Though I would still consider myself a “recent graduate”, I also believe that I’m rapidly approaching a point in my life at which I’ll need to begin operating as a real adult. This is not to say that the two are mutually exclusive by any means. Some of my best friends my own age have been real adults for years. What I mean by this is that I’ve just settled into my first rental agreement, landed my first full-time job (that pays more than $100/month), and am in the midst of organizing the finances for my business as a web developer. I’ve read lots of articles, books, and blog posts about freelancing. I recently came across this article, which goes so far as to list suggestions for specific tools you can use to help you get your shit together.
While the article covers everything from deciding whether or not freelancing is even for you to the nitty-gritty of keeping track of your to-do lists, I found myself paying special attention to the section on finances and invoicing near the bottom. I’d already decided to give FreshBooks a try (it’s going really well so far), but it got me thinking seriously about the significance of the work I’m doing. In college, web development was something I dabbled in because I thought it was interesting. Now, combined with teaching and some administrative work, it’s what keeps a roof over my head. Luckily, I spent the last year as a Jesuit Volunteer. One of the keys pillars of the program is simple living. I know how to get the most out of my money while making choices that are as healthy and sustainable as possible.

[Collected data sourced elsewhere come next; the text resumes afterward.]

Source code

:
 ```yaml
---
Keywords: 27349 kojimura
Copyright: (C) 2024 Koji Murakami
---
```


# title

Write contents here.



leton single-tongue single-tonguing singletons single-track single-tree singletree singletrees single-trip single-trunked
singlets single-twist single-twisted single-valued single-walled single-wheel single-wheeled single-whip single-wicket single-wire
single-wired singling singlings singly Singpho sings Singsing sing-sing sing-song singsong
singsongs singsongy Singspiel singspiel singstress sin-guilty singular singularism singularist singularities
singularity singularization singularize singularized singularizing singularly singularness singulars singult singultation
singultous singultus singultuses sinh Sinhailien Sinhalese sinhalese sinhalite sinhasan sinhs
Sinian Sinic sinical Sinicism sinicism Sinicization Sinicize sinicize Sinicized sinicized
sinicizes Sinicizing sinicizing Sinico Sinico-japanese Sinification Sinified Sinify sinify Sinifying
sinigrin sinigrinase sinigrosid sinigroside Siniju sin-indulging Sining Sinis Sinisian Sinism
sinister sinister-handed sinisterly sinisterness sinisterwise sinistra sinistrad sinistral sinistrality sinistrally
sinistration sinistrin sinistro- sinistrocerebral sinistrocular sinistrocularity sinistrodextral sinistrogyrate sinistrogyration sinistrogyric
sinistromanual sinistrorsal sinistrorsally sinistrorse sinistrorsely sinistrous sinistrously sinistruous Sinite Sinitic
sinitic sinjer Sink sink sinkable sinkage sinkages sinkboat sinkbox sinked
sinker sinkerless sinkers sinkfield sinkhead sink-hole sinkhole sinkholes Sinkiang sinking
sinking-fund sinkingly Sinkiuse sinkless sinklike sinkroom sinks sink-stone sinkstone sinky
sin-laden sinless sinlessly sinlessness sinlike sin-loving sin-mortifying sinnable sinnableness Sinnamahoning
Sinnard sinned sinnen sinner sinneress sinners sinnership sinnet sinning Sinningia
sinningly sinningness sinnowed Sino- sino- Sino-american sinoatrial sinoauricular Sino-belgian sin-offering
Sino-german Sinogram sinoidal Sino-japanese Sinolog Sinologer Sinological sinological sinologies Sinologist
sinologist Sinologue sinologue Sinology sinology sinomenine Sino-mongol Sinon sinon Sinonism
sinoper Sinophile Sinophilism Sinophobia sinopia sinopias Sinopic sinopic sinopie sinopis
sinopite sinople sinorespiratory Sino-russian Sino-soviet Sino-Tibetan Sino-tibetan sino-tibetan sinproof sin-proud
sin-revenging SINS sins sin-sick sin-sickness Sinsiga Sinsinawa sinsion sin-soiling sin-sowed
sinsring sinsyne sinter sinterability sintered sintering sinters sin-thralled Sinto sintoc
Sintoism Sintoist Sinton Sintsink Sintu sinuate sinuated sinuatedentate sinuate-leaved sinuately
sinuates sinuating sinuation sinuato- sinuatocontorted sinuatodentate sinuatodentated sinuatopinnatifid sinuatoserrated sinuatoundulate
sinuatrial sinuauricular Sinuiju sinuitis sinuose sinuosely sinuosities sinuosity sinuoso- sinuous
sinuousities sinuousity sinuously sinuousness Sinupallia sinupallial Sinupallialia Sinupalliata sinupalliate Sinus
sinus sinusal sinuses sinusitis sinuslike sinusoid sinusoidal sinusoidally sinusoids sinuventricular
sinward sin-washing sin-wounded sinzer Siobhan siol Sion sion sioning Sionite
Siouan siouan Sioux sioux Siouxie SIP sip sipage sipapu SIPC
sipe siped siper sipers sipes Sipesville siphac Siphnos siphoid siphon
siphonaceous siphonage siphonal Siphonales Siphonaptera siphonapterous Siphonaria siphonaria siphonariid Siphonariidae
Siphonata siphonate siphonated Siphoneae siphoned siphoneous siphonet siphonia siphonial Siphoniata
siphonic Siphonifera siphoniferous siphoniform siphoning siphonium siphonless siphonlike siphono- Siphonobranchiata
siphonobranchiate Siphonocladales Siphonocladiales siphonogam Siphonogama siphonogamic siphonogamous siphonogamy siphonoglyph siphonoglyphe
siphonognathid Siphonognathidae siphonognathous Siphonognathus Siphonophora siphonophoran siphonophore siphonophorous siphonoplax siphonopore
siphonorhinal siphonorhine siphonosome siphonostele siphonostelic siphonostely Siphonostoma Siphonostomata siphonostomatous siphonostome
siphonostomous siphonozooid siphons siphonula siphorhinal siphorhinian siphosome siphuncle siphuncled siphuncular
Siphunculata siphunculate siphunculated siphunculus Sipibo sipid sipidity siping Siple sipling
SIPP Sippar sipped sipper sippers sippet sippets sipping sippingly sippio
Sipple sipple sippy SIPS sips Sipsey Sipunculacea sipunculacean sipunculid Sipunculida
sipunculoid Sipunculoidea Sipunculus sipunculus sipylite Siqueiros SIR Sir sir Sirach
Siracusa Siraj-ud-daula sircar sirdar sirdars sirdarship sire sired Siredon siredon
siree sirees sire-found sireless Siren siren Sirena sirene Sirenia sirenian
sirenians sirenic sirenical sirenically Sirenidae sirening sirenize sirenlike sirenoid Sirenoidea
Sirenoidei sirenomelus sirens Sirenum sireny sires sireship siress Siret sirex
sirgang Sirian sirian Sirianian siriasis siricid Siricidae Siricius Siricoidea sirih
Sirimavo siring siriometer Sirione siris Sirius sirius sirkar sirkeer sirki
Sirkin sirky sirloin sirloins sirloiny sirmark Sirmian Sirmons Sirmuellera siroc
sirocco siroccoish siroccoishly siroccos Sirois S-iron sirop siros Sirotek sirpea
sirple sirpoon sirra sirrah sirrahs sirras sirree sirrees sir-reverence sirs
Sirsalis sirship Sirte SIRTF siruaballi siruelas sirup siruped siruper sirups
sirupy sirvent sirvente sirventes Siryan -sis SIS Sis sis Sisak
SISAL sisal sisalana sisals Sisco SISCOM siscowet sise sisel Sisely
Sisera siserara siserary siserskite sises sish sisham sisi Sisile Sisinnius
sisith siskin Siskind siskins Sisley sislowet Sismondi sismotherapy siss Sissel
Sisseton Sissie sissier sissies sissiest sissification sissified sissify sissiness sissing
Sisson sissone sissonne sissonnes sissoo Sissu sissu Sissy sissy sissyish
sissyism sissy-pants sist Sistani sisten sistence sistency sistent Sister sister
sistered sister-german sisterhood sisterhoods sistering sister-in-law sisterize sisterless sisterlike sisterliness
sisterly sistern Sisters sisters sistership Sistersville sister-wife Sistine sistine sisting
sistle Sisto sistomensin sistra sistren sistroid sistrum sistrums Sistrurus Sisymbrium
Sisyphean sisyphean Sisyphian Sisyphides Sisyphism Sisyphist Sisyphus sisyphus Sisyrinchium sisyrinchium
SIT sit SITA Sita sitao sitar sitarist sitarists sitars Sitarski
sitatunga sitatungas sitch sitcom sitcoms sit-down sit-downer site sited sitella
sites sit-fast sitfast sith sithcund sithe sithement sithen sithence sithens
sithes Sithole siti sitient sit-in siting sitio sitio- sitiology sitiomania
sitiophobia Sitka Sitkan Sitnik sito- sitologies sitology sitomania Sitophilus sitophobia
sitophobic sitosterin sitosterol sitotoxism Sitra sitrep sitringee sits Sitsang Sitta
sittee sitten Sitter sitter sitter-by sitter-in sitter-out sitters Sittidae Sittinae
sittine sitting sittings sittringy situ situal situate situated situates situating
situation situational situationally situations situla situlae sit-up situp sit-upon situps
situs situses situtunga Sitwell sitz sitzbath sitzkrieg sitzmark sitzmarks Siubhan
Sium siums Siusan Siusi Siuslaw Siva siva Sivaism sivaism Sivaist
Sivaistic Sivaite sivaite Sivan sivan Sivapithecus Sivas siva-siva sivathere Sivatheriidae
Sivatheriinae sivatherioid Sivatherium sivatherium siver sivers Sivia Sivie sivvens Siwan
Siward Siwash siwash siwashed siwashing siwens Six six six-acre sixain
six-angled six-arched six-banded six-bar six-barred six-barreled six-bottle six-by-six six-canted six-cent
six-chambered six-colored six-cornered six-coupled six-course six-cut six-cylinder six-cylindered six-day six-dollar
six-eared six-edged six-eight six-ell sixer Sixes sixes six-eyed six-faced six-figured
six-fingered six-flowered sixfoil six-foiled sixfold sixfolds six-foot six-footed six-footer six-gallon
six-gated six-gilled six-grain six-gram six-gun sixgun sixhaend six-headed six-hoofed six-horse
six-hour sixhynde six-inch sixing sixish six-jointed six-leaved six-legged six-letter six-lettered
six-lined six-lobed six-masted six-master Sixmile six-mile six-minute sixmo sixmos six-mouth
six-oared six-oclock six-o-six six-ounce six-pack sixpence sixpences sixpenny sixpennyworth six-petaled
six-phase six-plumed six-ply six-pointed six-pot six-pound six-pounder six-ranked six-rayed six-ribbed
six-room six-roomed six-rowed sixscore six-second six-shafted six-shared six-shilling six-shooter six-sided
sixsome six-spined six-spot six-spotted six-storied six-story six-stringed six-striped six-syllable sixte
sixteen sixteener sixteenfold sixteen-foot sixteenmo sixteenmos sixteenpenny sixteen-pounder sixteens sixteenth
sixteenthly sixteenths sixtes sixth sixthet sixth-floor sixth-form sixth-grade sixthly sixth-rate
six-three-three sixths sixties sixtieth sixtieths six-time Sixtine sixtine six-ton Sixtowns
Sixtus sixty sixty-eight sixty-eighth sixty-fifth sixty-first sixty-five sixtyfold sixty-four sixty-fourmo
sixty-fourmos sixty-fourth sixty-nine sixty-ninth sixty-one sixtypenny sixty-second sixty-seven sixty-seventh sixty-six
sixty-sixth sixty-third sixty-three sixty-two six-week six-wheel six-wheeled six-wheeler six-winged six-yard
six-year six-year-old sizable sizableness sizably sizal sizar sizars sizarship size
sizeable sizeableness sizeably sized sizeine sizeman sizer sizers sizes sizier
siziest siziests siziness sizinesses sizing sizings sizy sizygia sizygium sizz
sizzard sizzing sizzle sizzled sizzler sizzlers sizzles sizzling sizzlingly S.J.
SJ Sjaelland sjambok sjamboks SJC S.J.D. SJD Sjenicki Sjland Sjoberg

Thanks to my year of service, I’ve gotten used to living on a tight budget. While I certainly don’t expect to continue living on quite so little, it gave me some strategies for determining what I should include in my monthly budget and how much I should allot for each budget line. That experience has luckily given me the confidence to approach the budgeting for my freelance business. Obviously, this sort of information depends heavily on the individual, but there are definitely steps that anyone can take to bring their monthly expenses down.
- Get rid of the boob tube (Ain’t nobody got time for that anyway.)
- Buy in bulk (Even if you’re just one person, you can always freeze stuff.)
- Look for discounts (I found a discount code for $60 off Gravity Forms!)
- Carpool (Or, even better, invest in a bicycle.)
- Consider using a co-working space (Like they do at Grand Circus!)